→ Exercise
From the line with "Does this mean" to the line with "03:30 pm EDT**", retype every line exactly, including those two, and leave out the rest of the data below.

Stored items
# # # #

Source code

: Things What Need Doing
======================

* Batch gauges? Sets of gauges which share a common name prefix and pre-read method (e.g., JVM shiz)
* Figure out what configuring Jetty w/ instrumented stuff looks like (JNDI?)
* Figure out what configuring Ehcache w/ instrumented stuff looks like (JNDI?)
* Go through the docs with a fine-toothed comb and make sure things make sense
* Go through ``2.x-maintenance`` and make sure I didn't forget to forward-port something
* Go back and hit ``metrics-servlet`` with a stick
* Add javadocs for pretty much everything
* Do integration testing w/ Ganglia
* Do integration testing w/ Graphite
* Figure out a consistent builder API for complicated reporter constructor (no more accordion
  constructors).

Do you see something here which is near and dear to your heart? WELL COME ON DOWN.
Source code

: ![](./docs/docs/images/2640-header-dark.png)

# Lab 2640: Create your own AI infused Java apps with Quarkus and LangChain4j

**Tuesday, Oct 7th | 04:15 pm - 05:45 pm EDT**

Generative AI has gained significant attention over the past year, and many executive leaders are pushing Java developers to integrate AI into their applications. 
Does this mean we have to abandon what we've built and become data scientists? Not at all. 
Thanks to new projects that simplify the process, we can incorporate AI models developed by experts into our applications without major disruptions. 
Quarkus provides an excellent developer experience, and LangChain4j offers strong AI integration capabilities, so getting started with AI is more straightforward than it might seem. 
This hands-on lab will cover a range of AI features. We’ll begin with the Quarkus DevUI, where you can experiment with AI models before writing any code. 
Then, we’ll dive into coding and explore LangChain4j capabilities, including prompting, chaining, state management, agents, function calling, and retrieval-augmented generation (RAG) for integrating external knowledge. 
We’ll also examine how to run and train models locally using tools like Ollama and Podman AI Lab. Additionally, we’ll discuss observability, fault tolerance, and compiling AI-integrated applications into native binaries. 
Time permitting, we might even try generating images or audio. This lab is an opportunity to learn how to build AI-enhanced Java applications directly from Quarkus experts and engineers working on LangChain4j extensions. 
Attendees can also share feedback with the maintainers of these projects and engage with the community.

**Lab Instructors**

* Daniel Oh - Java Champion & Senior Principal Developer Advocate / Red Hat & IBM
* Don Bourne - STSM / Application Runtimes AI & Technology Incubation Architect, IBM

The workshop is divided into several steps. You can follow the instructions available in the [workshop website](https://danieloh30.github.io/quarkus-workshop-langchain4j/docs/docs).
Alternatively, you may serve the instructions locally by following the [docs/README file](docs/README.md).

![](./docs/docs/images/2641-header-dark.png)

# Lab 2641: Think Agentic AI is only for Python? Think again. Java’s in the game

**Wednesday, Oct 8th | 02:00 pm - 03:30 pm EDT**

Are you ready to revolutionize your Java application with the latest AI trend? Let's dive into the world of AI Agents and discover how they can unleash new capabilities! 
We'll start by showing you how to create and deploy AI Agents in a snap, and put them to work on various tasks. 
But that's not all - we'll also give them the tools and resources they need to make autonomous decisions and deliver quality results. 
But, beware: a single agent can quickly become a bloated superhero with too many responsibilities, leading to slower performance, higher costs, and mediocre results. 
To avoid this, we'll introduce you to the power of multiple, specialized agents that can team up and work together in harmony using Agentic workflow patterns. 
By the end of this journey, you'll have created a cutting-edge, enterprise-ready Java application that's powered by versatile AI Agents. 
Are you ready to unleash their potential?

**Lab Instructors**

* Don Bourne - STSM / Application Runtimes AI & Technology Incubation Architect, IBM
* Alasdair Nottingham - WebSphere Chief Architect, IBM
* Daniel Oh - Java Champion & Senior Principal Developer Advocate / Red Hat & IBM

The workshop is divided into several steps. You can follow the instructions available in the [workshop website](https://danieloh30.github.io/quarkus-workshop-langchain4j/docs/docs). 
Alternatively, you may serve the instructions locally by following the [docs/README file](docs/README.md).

# # # #

→ Response area
Does this mean we have to abandon what we've built and become data scientists? Not at all. 
Thanks to new projects that simplify the process, we can incorporate AI models developed by experts into our applications without major disruptions. 
Quarkus provides an excellent developer experience, and LangChain4j offers strong AI integration capabilities, so getting started with AI is more straightforward than it might seem. 
This hands-on lab will cover a range of AI features. We’ll begin with the Quarkus DevUI, where you can experiment with AI models before writing any code. 
Then, we’ll dive into coding and explore LangChain4j capabilities, including prompting, chaining, state management, agents, function calling, and retrieval-augmented generation (RAG) for integrating external knowledge. 
We’ll also examine how to run and train models locally using tools like Ollama and Podman AI Lab. Additionally, we’ll discuss observability, fault tolerance, and compiling AI-integrated applications into native binaries. 
Time permitting, we might even try generating images or audio. This lab is an opportunity to learn how to build AI-enhanced Java applications directly from Quarkus experts and engineers working on LangChain4j extensions. 
Attendees can also share feedback with the maintainers of these projects and engage with the community.

**Lab Instructors**

* Daniel Oh - Java Champion & Senior Principal Developer Advocate / Red Hat & IBM
* Don Bourne - STSM / Application Runtimes AI & Technology Incubation Architect, IBM

The workshop is divided into several steps. You can follow the instructions available in the [workshop website](https://danieloh30.github.io/quarkus-workshop-langchain4j/docs/docs).
Alternatively, you may serve the instructions locally by following the [docs/README file](docs/README.md).

![](./docs/docs/images/2641-header-dark.png)

# Lab 2641: Think Agentic AI is only for Python? Think again. Java’s in the game

**Wednesday, Oct 8th | 02:00 pm - 03:30 pm EDT**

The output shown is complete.